• _Exercise brief_: Quote the records below in full, exactly as given, with the images taken out.

• _Data in this exercise_:
__________________________________________________

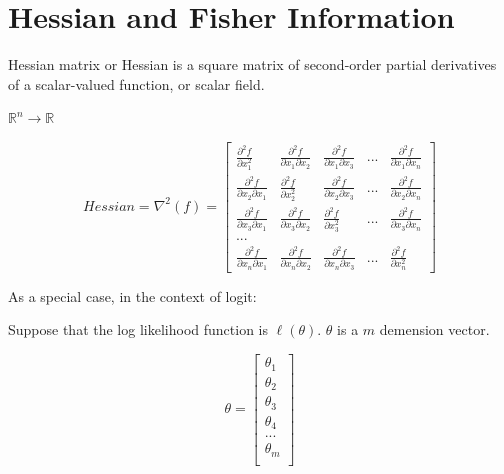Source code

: \documentclass[]{book}
\begin{document}
\section{Hessian and Fisher
Information}\label{hessian-and-fisher-information}

Hessian matrix or Hessian is a square matrix of second-order partial
derivatives of a scalar-valued function, or scalar field.

\(\mathbb{R}^n \rightarrow \mathbb{R}\)

\[Hessian=\nabla ^2(f) =\begin{bmatrix}
\frac{\partial^2 f}{\partial x_1^2} & \frac{\partial^2 f}{\partial x_1 \partial x_2} & \frac{\partial^2 f}{\partial x_1 \partial x_3} & ... & \frac{\partial^2 f}{\partial x_1 \partial x_n}\\
\frac{\partial^2 f}{\partial x_2 \partial x_1} & \frac{\partial^2 f}{\partial x_2^2} & \frac{\partial^2 f}{\partial x_2 \partial x_3} & ... & \frac{\partial^2 f}{\partial x_2 \partial x_n} \\
\frac{\partial^2 f}{\partial x_3 \partial x_1} & \frac{\partial^2 f}{\partial x_3 \partial x_2} & \frac{\partial^2 f}{\partial x_3^2} & ... & \frac{\partial^2 f}{\partial x_3 \partial x_n} \\
...\\
\frac{\partial^2 f}{\partial x_n \partial x_1} & \frac{\partial^2 f}{\partial x_n \partial x_2} & \frac{\partial^2 f}{\partial x_n \partial x_3} & ... & \frac{\partial^2 f}{\partial x_n^2}
\end{bmatrix}\]

As a special case, in the context of logit:

Suppose that the log likelihood function is \(\ell (\theta)\).
\(\theta\) is a \(m\) demension vector.

\[ \theta = \begin{bmatrix}\theta_1 \\
\theta_2 \\
\theta_3 \\
\theta_4 \\
...\\
\theta_m \\
\end{bmatrix}\]
\end{document}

__________________________________________________

• _Solved problem_:
Source code

: \documentclass[]{book}
\begin{document}
\section{Hessian and Fisher
Information}\label{hessian-and-fisher-information}

Hessian matrix or Hessian is a square matrix of second-order partial
derivatives of a scalar-valued function, or scalar field.

\(\mathbb{R}^n \rightarrow \mathbb{R}\)

\[Hessian=\nabla ^2(f) =\begin{bmatrix}
\frac{\partial^2 f}{\partial x_1^2} & \frac{\partial^2 f}{\partial x_1 \partial x_2} & \frac{\partial^2 f}{\partial x_1 \partial x_3} & ... & \frac{\partial^2 f}{\partial x_1 \partial x_n}\\
\frac{\partial^2 f}{\partial x_2 \partial x_1} & \frac{\partial^2 f}{\partial x_2^2} & \frac{\partial^2 f}{\partial x_2 \partial x_3} & ... & \frac{\partial^2 f}{\partial x_2 \partial x_n} \\
\frac{\partial^2 f}{\partial x_3 \partial x_1} & \frac{\partial^2 f}{\partial x_3 \partial x_2} & \frac{\partial^2 f}{\partial x_3^2} & ... & \frac{\partial^2 f}{\partial x_3 \partial x_n} \\
...\\
\frac{\partial^2 f}{\partial x_n \partial x_1} & \frac{\partial^2 f}{\partial x_n \partial x_2} & \frac{\partial^2 f}{\partial x_n \partial x_3} & ... & \frac{\partial^2 f}{\partial x_n^2}
\end{bmatrix}\]

As a special case, in the context of logit:

Suppose that the log likelihood function is \(\ell (\theta)\).
\(\theta\) is a \(m\) demension vector.

\[ \theta = \begin{bmatrix}\theta_1 \\
\theta_2 \\
\theta_3 \\
\theta_4 \\
...\\
\theta_m \\
\end{bmatrix}\]
\end{document}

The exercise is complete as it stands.